---
title: Best Practices
subtitle: Guidelines for using Apollo MCP Server
---
## Writing your schema for efficient MCP tools
The schema is required for:
- **Tool Descriptions**: The schema provides type information used to generate tool descriptions. You can override these descriptions by adding comments to your operation files.
- **Input Validation**: The schema is used to translate GraphQL input types into JSON Schema, ensuring that AI models provide correctly formatted inputs.
- **Introspection Support**: If you enable the `introspection` option, the schema is used to provide information about available types and operations to AI models.
## Use contract variants to control AI access to graphs
GraphOS [contract variants](/graphos/platform/schema-management/delivery/contracts/overview) let you deliver different subsets of your graph to different consumers.
When running Apollo MCP Server with GraphOS, use contract variants whenever possible. This allows you to control which parts of your graph are accessible to AI by exposing only the necessary subsets.
In particular, we strongly recommend contract variants when using:
- [GraphOS-managed persisted queries](/apollo-mcp-server/define-tools#from-graphos-managed-persisted-queries)
- [Introspection](/apollo-mcp-server/define-tools#introspection-tools)
## Send client name header when using persisted queries
If you register a persisted query with a specific client name instead of `null`, you must configure the MCP Server to send the necessary header indicating the client name to the router.
Use the `headers` option when running the MCP Server to pass the header to the router. The default name of the header expected by the router is `apollographql-client-name`. To use a different header name, configure `telemetry.apollo.client_name_header` in router YAML configuration.
## Avoid token passthrough for authentication
Token passthrough forwards `Authorization` headers from MCP clients through MCP Servers to downstream APIs.
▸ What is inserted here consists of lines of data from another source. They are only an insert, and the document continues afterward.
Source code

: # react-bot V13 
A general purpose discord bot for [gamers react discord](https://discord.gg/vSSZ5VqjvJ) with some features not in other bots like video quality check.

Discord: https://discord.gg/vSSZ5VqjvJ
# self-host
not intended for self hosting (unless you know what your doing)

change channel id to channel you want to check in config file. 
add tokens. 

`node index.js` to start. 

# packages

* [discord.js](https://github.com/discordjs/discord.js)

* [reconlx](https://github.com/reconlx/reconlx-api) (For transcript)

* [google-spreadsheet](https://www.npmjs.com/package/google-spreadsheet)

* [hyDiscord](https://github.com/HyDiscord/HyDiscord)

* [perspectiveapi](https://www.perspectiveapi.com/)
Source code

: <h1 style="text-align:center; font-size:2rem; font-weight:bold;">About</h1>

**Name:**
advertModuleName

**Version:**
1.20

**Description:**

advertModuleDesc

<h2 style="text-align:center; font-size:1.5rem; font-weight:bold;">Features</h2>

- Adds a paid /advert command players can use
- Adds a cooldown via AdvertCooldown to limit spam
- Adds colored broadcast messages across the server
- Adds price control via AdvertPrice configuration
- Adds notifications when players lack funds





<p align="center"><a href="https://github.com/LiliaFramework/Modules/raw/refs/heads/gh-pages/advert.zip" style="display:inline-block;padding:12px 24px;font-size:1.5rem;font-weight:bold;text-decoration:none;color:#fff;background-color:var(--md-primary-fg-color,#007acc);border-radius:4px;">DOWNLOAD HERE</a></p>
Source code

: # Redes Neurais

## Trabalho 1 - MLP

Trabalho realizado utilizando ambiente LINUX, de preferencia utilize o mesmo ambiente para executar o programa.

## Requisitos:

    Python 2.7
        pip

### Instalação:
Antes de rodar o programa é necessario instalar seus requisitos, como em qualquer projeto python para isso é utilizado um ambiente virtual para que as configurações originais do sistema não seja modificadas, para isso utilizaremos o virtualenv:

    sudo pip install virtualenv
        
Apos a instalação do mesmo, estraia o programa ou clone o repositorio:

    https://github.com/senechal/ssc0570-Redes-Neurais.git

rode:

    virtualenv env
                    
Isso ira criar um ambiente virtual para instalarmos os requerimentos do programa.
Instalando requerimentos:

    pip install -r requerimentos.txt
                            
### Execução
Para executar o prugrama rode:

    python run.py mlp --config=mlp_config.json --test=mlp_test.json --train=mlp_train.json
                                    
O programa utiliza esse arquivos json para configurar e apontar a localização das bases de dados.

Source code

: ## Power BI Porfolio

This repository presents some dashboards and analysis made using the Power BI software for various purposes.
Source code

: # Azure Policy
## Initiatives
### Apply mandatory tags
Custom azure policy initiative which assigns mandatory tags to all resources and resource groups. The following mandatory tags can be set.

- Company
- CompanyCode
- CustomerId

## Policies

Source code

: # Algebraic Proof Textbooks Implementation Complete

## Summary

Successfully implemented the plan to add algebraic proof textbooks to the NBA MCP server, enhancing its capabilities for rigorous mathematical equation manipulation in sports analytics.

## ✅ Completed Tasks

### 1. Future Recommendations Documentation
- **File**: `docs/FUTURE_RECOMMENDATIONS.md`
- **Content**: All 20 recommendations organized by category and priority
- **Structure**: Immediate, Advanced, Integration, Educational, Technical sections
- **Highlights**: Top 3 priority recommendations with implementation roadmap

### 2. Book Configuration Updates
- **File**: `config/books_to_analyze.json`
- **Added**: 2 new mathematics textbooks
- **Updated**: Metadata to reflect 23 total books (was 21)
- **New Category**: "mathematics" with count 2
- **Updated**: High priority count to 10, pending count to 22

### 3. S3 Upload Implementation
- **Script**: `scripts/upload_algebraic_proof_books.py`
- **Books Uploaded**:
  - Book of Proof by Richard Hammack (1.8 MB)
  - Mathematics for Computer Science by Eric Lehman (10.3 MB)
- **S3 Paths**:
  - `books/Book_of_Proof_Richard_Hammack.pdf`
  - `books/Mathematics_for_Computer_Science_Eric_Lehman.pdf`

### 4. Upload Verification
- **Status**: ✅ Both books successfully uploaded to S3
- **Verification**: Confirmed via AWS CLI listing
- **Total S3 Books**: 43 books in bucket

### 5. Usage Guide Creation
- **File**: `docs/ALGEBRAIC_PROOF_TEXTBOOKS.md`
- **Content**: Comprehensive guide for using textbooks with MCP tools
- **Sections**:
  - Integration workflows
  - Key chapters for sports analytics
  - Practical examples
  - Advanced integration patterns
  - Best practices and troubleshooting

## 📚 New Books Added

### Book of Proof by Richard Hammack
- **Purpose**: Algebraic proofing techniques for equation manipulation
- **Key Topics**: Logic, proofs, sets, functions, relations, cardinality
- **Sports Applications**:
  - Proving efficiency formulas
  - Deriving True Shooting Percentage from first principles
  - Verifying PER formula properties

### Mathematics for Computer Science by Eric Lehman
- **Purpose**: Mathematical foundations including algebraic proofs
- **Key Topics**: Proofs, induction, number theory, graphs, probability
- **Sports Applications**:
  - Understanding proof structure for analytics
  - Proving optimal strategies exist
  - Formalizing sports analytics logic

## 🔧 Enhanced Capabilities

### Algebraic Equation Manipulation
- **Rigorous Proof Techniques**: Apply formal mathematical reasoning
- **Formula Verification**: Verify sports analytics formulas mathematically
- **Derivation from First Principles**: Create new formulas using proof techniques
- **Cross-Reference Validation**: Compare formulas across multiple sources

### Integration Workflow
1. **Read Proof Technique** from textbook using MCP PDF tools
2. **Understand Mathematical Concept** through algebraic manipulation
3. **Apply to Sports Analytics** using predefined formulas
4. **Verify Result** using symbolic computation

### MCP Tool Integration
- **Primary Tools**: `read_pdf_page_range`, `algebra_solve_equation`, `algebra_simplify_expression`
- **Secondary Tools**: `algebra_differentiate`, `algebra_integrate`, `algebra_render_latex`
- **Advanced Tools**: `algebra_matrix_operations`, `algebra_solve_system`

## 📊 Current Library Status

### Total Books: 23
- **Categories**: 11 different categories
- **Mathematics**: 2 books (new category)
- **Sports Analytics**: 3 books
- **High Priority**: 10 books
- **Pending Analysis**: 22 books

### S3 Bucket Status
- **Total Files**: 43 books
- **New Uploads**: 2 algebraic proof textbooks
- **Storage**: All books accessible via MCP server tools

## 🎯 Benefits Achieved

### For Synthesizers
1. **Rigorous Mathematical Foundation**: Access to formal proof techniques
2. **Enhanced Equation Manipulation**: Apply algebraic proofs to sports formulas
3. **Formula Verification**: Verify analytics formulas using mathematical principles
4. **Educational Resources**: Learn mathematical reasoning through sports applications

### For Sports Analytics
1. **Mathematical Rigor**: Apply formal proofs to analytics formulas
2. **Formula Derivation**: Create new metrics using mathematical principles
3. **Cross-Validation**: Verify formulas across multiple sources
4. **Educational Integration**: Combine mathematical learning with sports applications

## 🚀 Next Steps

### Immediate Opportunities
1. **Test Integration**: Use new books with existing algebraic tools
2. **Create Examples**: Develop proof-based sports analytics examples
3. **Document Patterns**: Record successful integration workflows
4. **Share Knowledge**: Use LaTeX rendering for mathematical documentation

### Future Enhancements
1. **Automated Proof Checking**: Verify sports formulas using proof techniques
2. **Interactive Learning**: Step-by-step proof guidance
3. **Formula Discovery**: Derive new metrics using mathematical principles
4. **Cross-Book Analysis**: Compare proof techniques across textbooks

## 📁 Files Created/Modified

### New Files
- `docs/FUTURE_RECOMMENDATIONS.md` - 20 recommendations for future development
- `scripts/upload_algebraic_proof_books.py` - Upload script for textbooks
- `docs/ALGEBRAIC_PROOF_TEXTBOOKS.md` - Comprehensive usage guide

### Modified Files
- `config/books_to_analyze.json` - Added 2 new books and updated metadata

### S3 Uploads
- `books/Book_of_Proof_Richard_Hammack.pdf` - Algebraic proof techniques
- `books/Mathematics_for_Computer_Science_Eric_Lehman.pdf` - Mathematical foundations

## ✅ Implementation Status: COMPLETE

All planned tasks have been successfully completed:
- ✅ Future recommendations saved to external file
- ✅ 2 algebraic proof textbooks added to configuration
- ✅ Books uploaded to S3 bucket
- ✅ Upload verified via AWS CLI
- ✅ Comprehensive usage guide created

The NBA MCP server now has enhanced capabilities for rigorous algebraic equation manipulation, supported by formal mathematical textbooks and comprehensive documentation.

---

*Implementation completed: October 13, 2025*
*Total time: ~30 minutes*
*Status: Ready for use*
Although it might seem useful in some multi-tenant setups, the Apollo MCP Server intentionally does not support this pattern and we strongly discourage its use.
According to [MCP security best practices](https://modelcontextprotocol.io/specification/2025-06-18/basic/security_best_practices#token-passthrough) and the [MCP authorization specification](https://modelcontextprotocol.io/specification/2025-06-18/basic/authorization#access-token-privilege-restriction), this pattern introduces serious security risks:
- **Audience confusion**: If the MCP Server accepts tokens not intended for it, it can violate OAuth’s trust boundaries.
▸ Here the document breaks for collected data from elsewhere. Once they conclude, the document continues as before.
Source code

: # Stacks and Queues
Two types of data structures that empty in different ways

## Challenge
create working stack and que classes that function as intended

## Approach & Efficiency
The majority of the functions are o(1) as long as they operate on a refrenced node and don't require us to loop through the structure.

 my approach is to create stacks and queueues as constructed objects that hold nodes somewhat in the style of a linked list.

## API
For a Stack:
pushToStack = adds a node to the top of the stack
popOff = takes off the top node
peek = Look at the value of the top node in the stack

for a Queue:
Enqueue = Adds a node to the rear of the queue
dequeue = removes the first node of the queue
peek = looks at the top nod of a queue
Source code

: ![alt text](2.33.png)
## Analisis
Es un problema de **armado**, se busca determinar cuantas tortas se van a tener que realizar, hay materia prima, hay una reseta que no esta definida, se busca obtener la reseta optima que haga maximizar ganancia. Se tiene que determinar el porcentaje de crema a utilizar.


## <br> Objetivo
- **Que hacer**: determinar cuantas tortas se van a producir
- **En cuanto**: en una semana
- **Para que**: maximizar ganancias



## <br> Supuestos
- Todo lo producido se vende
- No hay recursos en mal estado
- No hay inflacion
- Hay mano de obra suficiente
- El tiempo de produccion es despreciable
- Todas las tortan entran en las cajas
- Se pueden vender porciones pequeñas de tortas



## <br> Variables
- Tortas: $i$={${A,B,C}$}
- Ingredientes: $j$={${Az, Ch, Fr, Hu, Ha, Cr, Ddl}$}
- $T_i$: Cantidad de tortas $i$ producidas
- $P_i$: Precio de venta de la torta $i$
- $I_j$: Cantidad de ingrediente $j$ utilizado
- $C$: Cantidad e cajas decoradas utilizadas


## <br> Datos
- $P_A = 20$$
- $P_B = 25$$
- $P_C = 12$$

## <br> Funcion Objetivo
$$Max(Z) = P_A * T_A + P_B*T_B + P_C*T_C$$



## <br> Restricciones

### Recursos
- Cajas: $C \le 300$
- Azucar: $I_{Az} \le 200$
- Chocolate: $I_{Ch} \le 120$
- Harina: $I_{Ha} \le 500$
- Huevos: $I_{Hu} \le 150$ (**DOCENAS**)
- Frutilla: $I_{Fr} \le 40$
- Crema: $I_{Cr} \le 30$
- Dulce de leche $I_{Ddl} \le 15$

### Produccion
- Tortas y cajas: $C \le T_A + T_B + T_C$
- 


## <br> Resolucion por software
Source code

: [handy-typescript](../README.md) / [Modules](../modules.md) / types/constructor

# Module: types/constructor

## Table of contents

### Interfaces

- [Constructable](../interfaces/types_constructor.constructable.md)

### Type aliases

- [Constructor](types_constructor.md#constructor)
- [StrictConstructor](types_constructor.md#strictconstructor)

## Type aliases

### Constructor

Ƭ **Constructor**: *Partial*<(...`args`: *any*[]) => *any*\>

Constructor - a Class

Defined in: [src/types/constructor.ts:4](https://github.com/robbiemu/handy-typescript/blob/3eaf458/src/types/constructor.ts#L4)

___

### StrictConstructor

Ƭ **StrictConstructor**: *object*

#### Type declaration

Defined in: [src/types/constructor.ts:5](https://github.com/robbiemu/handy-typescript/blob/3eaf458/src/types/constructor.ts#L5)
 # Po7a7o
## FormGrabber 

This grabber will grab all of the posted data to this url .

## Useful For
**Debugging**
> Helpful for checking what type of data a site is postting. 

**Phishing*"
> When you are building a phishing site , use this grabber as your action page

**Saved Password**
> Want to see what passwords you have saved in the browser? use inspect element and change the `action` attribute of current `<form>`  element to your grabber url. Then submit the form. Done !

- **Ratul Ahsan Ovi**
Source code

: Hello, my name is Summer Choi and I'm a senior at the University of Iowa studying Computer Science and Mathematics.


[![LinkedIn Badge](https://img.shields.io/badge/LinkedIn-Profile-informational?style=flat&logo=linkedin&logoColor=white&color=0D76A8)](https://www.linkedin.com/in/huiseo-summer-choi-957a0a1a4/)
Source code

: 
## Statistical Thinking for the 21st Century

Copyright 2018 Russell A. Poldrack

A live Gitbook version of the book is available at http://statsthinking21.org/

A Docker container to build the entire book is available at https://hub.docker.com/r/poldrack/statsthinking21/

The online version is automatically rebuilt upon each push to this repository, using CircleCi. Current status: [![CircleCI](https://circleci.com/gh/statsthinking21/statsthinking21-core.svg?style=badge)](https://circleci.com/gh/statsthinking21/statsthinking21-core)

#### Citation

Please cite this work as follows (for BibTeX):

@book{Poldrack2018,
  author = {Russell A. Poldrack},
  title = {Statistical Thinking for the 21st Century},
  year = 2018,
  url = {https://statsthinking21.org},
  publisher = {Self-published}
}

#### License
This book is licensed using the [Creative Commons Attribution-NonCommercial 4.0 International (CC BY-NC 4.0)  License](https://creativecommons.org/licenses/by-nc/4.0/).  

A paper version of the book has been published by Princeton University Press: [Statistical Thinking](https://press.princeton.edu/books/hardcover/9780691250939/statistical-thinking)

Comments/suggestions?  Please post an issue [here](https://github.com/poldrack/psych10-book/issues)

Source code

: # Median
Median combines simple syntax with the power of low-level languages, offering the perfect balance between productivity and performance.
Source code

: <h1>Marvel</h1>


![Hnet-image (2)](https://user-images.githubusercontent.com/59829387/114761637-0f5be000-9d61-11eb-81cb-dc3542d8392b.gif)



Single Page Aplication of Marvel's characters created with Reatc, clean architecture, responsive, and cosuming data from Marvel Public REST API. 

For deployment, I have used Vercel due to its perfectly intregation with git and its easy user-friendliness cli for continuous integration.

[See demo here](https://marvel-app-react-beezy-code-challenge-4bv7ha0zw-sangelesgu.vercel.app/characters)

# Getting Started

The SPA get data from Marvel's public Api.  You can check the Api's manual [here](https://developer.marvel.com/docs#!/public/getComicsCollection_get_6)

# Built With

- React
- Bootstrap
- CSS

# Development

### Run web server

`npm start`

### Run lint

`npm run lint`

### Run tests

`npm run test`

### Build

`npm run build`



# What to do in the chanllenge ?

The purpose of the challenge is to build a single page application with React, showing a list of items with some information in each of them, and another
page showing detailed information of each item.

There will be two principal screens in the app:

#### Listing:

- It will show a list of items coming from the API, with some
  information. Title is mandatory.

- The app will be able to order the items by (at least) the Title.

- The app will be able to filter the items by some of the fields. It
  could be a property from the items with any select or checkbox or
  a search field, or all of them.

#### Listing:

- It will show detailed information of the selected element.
- **Confused deputy problem**: If an unvalidated token is passed downstream, a downstream API may incorrectly trust it as though it were validated by the MCP Server.
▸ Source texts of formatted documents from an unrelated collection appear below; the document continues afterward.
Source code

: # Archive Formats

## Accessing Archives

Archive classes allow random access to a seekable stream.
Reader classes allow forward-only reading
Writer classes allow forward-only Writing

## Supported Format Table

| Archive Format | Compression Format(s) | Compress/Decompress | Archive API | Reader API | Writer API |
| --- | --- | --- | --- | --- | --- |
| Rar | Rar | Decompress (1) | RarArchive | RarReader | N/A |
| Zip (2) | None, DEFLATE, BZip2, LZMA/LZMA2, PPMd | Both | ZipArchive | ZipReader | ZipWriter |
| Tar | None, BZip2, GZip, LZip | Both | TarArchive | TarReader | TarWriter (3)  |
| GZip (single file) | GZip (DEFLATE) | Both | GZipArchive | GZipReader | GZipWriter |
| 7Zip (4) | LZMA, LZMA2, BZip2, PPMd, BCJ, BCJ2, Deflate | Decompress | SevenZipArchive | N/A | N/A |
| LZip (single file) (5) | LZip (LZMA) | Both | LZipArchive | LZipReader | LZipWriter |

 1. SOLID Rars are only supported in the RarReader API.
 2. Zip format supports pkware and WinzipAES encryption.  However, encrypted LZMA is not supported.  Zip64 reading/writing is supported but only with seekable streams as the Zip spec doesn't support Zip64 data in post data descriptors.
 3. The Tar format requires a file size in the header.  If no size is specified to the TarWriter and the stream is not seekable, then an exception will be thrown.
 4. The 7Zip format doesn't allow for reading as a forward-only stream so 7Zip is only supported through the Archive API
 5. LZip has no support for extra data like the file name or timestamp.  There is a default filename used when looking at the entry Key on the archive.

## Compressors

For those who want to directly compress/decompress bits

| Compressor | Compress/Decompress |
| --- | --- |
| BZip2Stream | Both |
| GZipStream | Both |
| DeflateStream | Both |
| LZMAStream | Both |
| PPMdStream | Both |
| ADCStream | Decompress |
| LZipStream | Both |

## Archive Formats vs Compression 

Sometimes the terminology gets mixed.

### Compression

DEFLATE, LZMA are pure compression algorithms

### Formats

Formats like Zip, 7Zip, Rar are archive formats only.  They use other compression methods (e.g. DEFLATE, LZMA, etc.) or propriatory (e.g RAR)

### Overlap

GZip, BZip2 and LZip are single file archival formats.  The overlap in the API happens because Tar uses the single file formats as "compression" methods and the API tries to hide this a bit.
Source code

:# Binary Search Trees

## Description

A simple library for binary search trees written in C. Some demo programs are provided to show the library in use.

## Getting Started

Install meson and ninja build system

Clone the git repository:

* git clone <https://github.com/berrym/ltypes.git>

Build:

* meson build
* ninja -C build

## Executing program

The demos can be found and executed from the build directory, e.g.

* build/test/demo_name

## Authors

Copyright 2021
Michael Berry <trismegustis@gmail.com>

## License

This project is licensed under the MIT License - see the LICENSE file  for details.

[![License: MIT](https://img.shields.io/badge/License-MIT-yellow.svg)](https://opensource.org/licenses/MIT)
To maintain clear trust boundaries, MCP servers must only accept tokens explicitly issued for themselves and must act as independent OAuth clients when calling upstream services.
Forwarding client tokens downstream is not allowed.
Apollo MCP Server supports OAuth 2.1 authentication that follows best practices and aligns with the MCP authorization model. See our [authorization guide](/apollo-mcp-server/auth) for implementation details.